### EXERCISE AIM
This exercise asks for a copy of each line in the records below with the word "depend" in it.

Data extracted from a collection:

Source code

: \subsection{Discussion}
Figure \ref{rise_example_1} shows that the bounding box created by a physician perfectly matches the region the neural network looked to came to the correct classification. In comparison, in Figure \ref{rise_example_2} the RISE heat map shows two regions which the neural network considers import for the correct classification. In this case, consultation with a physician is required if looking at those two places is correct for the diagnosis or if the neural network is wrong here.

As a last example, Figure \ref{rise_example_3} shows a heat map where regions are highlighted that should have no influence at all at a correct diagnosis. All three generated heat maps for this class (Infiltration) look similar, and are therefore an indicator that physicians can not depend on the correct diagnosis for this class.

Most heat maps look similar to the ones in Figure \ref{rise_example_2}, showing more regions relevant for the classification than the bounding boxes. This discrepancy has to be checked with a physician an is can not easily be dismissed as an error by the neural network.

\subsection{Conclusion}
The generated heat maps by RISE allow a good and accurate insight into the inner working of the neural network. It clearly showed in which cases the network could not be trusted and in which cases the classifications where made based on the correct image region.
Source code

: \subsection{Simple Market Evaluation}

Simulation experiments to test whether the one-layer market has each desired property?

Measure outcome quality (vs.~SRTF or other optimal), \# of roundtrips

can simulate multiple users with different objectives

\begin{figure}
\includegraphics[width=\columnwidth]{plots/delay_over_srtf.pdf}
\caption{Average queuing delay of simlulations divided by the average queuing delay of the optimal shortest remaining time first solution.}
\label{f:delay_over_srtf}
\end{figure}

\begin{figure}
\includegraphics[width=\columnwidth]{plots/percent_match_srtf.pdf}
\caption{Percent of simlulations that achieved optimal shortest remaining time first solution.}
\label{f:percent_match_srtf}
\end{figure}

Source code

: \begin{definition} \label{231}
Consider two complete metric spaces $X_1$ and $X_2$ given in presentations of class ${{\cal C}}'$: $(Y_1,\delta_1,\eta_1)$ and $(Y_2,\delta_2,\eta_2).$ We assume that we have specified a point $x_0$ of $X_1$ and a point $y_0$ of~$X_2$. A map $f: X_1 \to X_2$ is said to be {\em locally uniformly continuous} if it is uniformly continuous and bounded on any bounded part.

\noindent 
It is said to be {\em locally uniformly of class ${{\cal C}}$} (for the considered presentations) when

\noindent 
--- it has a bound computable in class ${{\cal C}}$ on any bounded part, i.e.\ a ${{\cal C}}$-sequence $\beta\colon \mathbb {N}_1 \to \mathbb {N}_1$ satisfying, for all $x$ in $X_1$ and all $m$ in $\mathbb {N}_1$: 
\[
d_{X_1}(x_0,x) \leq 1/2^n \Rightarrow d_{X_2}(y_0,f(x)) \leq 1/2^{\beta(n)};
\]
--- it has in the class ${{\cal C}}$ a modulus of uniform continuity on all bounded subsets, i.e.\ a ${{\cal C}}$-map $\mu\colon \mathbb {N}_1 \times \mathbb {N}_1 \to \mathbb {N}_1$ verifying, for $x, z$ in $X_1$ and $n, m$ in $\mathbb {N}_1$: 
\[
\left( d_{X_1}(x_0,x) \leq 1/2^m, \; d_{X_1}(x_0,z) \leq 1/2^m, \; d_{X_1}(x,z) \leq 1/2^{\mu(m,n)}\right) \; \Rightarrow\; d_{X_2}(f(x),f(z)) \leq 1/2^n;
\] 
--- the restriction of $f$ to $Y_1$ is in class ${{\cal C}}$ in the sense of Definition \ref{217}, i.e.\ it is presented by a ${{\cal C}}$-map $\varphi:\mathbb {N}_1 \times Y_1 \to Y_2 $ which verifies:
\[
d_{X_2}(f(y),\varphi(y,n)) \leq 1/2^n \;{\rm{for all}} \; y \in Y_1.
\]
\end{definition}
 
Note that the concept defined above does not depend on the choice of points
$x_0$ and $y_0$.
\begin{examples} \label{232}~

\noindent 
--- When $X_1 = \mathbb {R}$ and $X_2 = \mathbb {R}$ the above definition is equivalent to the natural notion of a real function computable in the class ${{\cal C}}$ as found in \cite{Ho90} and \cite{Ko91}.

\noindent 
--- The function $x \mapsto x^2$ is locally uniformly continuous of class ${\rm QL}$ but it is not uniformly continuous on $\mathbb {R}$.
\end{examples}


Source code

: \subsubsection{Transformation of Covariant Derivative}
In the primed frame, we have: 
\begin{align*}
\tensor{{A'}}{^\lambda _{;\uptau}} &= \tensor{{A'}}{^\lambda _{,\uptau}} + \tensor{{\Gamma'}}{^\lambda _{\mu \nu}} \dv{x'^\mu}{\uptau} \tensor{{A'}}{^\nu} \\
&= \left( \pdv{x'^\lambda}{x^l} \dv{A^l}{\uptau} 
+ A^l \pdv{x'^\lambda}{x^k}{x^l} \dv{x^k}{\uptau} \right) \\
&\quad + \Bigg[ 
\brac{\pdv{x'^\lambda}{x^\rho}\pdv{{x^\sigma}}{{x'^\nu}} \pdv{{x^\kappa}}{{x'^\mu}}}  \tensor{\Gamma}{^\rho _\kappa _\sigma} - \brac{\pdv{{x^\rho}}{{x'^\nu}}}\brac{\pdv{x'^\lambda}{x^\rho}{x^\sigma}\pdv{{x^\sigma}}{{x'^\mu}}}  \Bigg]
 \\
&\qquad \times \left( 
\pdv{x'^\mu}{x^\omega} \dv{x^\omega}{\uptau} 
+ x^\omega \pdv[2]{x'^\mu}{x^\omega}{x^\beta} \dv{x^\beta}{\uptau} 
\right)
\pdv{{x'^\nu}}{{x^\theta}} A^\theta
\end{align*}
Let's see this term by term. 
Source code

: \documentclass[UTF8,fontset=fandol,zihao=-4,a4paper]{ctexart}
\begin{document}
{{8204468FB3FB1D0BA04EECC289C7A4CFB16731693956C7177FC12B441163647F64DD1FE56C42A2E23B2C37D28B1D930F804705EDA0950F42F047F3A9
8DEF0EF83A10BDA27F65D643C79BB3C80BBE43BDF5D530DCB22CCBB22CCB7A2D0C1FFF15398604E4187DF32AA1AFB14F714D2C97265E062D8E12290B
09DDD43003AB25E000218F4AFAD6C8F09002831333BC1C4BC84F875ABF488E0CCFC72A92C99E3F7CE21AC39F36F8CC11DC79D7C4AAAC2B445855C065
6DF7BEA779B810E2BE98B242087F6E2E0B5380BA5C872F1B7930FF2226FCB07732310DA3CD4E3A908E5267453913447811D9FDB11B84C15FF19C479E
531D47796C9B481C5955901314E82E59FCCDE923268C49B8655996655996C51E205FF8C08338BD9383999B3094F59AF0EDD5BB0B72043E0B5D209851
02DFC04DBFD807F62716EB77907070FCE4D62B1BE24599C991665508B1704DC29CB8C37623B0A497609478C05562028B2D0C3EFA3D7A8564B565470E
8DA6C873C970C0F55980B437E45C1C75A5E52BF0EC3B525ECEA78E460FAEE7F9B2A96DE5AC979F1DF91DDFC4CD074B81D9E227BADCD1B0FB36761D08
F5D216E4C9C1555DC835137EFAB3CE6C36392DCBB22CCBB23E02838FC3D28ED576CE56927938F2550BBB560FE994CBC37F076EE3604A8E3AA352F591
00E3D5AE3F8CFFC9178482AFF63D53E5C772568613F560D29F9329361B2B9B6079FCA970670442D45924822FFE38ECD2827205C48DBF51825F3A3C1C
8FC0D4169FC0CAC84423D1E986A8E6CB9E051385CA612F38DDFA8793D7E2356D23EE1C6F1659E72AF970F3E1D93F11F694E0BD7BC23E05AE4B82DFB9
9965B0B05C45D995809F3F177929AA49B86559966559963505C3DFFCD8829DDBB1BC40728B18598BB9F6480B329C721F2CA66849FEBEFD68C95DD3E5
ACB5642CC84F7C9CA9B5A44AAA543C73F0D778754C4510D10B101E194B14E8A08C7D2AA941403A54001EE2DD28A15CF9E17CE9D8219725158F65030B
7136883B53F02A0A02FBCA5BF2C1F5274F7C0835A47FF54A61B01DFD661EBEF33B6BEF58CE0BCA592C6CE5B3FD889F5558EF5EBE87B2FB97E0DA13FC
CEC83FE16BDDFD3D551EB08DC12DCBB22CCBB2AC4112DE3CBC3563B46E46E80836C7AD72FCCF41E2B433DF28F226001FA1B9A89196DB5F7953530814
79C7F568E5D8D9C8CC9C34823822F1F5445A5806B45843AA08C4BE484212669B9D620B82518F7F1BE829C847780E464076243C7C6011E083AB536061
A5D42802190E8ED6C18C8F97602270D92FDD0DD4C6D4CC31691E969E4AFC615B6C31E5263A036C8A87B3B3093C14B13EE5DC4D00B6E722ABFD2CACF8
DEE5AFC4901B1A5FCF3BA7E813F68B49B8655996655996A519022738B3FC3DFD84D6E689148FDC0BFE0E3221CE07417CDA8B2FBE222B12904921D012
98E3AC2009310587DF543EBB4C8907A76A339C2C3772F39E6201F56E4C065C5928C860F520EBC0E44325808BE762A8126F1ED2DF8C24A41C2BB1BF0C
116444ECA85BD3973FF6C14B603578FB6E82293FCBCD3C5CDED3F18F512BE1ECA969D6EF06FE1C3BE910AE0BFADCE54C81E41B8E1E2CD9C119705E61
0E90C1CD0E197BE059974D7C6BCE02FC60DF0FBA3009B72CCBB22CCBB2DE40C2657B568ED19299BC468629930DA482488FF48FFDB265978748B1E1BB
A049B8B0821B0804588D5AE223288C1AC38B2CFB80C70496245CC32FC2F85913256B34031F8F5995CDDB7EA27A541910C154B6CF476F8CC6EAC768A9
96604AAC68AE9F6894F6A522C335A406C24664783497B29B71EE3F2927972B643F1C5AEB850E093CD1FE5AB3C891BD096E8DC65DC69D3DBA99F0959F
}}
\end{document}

### OUTPUT OF THE EXERCISE
As a last example, Figure \ref{rise_example_3} shows a heat map where regions are highlighted that should have no influence at all at a correct diagnosis. All three generated heat maps for this class (Infiltration) look similar, and are therefore an indicator that physicians can not depend on the correct diagnosis for this class.
Note that the concept defined above does not depend on the choice of points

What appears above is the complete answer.